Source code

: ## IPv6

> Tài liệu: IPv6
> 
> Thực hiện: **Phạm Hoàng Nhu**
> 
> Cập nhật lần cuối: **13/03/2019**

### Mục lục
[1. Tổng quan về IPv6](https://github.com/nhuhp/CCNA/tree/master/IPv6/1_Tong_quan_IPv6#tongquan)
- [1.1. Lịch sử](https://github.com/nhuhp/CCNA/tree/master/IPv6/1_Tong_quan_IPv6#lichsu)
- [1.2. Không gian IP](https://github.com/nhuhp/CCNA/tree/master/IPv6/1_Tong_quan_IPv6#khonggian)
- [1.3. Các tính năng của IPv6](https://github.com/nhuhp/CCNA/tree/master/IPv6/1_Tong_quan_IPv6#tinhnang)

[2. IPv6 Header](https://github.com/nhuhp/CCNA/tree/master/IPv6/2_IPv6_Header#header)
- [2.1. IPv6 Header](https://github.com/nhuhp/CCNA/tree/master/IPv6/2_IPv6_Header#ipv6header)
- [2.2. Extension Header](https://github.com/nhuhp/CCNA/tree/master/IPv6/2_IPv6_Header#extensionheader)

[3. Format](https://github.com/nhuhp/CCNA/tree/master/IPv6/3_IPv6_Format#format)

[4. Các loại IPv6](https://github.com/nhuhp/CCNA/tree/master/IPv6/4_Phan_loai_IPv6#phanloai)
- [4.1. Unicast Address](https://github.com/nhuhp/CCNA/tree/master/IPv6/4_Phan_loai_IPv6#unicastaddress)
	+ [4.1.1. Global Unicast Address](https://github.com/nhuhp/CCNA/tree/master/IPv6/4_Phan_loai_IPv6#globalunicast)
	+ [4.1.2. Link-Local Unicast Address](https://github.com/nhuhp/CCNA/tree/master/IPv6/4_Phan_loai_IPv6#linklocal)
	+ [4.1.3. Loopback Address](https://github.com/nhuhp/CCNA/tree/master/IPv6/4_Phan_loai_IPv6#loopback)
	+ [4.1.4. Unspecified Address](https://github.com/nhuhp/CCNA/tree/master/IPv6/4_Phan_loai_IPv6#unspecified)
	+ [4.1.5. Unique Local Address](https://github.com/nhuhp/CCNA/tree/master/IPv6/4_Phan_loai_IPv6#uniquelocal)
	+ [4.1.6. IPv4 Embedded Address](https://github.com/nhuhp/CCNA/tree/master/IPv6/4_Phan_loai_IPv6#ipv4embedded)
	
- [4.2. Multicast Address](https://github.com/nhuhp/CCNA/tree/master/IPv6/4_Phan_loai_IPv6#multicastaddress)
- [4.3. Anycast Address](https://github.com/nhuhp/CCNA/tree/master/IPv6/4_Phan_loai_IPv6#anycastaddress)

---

· · · · ·

Aim of the task -> Print out all the entries above exactly.

Written answer ->
Source code

: ## IPv6

> Tài liệu: IPv6
> 
> Thực hiện: **Phạm Hoàng Nhu**
> 
> Cập nhật lần cuối: **13/03/2019**

### Mục lục
[1. Tổng quan về IPv6](https://github.com/nhuhp/CCNA/tree/master/IPv6/1_Tong_quan_IPv6#tongquan)
- [1.1. Lịch sử](https://github.com/nhuhp/CCNA/tree/master/IPv6/1_Tong_quan_IPv6#lichsu)
- [1.2. Không gian IP](https://github.com/nhuhp/CCNA/tree/master/IPv6/1_Tong_quan_IPv6#khonggian)
- [1.3. Các tính năng của IPv6](https://github.com/nhuhp/CCNA/tree/master/IPv6/1_Tong_quan_IPv6#tinhnang)

[2. IPv6 Header](https://github.com/nhuhp/CCNA/tree/master/IPv6/2_IPv6_Header#header)
- [2.1. IPv6 Header](https://github.com/nhuhp/CCNA/tree/master/IPv6/2_IPv6_Header#ipv6header)
- [2.2. Extension Header](https://github.com/nhuhp/CCNA/tree/master/IPv6/2_IPv6_Header#extensionheader)

[3. Format](https://github.com/nhuhp/CCNA/tree/master/IPv6/3_IPv6_Format#format)

[4. Các loại IPv6](https://github.com/nhuhp/CCNA/tree/master/IPv6/4_Phan_loai_IPv6#phanloai)
- [4.1. Unicast Address](https://github.com/nhuhp/CCNA/tree/master/IPv6/4_Phan_loai_IPv6#unicastaddress)
	+ [4.1.1. Global Unicast Address](https://github.com/nhuhp/CCNA/tree/master/IPv6/4_Phan_loai_IPv6#globalunicast)
	+ [4.1.2. Link-Local Unicast Address](https://github.com/nhuhp/CCNA/tree/master/IPv6/4_Phan_loai_IPv6#linklocal)
	+ [4.1.3. Loopback Address](https://github.com/nhuhp/CCNA/tree/master/IPv6/4_Phan_loai_IPv6#loopback)
	+ [4.1.4. Unspecified Address](https://github.com/nhuhp/CCNA/tree/master/IPv6/4_Phan_loai_IPv6#unspecified)
	+ [4.1.5. Unique Local Address](https://github.com/nhuhp/CCNA/tree/master/IPv6/4_Phan_loai_IPv6#uniquelocal)
	+ [4.1.6. IPv4 Embedded Address](https://github.com/nhuhp/CCNA/tree/master/IPv6/4_Phan_loai_IPv6#ipv4embedded)
	
- [4.2. Multicast Address](https://github.com/nhuhp/CCNA/tree/master/IPv6/4_Phan_loai_IPv6#multicastaddress)
- [4.3. Anycast Address](https://github.com/nhuhp/CCNA/tree/master/IPv6/4_Phan_loai_IPv6#anycastaddress)

---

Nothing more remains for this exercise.